The luxury tax “is a factor,” in what the Astros will do at the trade deadline, GM James Click told broadcaster Robert Ford on the team’s pregame radio show (hat tip to Chandler Rome of The Houston Chronicle). However, Click also noted that the Competitive Balance Tax “is not a hard cap,” which is something of a broad remark that could imply the Astros are willing to exceed the $210MM threshold if necessary, or it could just be a simple statement of fact. Houston is currently quite close to the $210MM threshold — Cot’s Baseball Contracts has the team’s estimated tax number just shy of $207MM, while Roster Resource has the Astros with even less breathing room at roughly $208.8MM.
The Astros exceeded the CBT threshold last year, though since they didn’t top the threshold by more than $20MM and it was their first time in excess, the club paid the minimal first-timer rate of a 20 percent tax on the overage (for a total bill of $3,263,800). For passing the threshold again, the Astros would be taxed at 30 percent of the overage, though that again wouldn’t represent a big payout assuming they stayed under the $230MM mark.

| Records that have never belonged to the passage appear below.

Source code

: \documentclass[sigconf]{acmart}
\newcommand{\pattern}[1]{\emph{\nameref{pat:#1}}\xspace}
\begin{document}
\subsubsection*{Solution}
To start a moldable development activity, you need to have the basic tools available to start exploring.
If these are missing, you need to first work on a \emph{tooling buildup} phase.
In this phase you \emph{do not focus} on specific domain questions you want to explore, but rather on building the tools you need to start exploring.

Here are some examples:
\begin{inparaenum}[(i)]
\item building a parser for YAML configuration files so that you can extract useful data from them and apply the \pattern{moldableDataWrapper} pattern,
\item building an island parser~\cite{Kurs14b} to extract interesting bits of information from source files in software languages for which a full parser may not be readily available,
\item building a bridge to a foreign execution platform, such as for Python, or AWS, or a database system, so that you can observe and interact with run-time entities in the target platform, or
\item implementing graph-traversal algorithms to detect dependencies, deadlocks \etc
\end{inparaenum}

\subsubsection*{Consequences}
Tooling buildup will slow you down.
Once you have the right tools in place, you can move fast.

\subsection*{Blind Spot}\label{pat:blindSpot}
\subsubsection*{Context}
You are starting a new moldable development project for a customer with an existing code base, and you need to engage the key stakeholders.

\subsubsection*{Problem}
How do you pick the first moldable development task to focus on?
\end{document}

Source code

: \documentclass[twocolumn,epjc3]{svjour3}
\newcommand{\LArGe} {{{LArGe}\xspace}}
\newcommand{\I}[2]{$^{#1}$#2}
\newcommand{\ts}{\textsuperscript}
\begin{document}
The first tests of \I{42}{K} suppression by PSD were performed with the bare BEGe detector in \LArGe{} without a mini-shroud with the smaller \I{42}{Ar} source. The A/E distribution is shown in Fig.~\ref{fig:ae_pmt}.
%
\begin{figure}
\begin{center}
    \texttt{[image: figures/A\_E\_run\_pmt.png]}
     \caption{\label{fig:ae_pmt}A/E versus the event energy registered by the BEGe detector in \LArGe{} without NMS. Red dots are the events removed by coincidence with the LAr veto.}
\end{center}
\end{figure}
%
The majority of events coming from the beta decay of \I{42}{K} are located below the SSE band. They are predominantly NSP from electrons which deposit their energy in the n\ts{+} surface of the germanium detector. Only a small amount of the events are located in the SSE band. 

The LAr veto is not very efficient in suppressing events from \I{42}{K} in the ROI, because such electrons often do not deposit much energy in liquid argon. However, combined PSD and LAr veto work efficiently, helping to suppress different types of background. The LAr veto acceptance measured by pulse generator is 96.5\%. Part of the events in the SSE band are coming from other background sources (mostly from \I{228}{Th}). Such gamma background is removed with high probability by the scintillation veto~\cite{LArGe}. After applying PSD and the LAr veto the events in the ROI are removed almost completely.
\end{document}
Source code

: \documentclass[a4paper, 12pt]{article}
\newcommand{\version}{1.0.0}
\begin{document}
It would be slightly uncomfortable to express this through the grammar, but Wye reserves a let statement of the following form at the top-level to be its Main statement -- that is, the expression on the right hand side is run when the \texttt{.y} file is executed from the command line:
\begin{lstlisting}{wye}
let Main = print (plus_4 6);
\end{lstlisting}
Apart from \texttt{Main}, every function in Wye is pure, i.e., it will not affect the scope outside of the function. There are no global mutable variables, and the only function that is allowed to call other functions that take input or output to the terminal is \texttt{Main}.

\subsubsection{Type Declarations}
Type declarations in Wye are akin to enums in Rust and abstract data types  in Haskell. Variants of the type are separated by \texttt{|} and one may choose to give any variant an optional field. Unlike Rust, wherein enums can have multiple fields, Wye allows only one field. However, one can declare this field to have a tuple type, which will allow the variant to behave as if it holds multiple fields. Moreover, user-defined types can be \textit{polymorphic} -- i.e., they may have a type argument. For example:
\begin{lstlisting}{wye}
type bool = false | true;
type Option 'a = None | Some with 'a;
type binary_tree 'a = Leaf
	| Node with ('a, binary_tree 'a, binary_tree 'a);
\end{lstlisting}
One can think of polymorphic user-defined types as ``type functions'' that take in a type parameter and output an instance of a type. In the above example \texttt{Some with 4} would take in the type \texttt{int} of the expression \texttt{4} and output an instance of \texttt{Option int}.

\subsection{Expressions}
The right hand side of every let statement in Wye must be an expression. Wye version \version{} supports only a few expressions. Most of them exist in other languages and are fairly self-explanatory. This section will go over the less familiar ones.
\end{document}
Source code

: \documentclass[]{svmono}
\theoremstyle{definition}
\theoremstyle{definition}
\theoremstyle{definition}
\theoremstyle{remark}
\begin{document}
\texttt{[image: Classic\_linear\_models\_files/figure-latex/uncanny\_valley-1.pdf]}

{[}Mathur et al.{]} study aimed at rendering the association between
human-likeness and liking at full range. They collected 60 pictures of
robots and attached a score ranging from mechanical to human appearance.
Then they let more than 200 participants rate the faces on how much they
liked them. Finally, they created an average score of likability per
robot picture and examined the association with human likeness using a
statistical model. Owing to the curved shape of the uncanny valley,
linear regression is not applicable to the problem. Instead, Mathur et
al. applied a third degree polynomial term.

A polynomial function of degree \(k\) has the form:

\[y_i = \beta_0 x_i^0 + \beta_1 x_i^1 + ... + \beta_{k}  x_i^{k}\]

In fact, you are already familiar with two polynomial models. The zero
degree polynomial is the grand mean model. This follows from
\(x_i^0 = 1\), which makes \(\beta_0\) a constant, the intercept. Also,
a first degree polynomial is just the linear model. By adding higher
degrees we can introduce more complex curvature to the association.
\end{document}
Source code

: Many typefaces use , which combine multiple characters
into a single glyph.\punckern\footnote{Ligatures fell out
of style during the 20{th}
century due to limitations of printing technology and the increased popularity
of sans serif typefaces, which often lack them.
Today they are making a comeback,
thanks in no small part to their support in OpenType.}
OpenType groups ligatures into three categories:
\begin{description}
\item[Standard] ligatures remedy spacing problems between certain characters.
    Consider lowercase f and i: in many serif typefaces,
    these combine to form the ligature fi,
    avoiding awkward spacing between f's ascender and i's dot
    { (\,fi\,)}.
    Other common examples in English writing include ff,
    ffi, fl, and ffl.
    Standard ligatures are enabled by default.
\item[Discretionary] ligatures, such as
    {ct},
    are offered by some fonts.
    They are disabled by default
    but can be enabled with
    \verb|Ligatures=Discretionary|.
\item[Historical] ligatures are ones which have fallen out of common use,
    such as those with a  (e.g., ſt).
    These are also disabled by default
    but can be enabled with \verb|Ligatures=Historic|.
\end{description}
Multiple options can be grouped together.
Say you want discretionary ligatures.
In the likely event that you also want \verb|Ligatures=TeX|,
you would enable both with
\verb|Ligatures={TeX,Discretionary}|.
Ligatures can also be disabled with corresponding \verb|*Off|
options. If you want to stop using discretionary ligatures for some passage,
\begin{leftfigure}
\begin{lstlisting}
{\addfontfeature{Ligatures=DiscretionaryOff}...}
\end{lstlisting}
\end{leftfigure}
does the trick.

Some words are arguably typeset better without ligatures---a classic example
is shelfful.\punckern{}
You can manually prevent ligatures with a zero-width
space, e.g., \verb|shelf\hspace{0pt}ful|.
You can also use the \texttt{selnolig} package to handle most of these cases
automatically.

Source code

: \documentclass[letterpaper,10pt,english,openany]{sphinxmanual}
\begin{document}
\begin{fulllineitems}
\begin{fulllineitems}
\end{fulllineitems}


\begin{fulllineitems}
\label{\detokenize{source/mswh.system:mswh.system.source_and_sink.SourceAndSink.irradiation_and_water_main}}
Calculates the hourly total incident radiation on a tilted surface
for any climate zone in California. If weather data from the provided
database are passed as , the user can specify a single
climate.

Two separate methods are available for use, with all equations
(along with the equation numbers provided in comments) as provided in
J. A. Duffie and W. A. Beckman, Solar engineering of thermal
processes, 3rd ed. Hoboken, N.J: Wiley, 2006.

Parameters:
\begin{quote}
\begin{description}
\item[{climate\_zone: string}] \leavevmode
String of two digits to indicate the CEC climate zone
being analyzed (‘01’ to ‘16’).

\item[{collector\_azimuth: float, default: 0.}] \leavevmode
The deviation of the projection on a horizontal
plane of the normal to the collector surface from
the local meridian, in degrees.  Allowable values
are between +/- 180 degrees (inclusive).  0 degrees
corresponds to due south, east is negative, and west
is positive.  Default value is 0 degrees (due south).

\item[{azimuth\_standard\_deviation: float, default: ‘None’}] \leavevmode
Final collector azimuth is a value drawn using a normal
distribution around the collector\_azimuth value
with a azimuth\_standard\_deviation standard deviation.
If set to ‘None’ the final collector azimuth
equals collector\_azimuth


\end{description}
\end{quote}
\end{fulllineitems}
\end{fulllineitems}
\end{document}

As The Athletic’s Ken Rosenthal has pointed out, however, if the Astros were tax-payors, their additional penalty would include lesser draft pick compensation if a qualifying-offer rejecting free agent (i.e. Carlos Correa or Justin Verlander) left for another team. It would also cost Houston higher draft picks off their own board as compensatory picks if they were to sign a QO-rejecting free agent of their own. The Astros may have to get creative in adding any sort of salary at the trade deadline if they are to stay under the tax threshold, since doing nothing would seem like a wasted opportunity for a club that has the look of playoff contender.
More from Houston…
- Lance McCullers Jr. is scheduled to return from the injured list and start Tuesday’s game against the Rangers, manager Dusty Baker told MLB.com’s Brian McTaggart and other reporters. McCullers went on the 10-day IL on May 26 due to a sore right shoulder, and he’ll be on a pitch limit as the Astros will look to ease him back into action. Jake Odorizzi will work as the piggyback pitcher behind McCullers, as he too is working his way back to full strength following an IL stint due to a forearm strain.
- Both McCullers and Odorizzi will be part of a six-man rotation Houston will deploy over a stretch of 20 games in 20 days, beginning on Tuesday. It is quite possible that further injuries or lack of performance could alter the Astros’ plans over the next three weeks, but assuming everyone is healthy and effective, Chandler Rome thinks Luis Garcia could be the odd man out once the rotation reverts to a five-man staff that would consist of Zack Greinke, Jose Urquidy, Framber Valdez, McCullers, and Odorizzi. Garcia has pitched quite well this season, with a 2.98 ERA/3.64 SIERA over 63 1/3 innings and above-average strikeout and walk rates. Despite several injuries to the rotation earlier in the year, Houston is now in “good problem to have” territory with a surplus of arms — Cristian Javier has already been demoted to the bullpen after delivering good results as a starter. With Garcia also possibly joining the mix in July, he could provide a nice boost to the Astros’ middle-of-the-pack relief corps.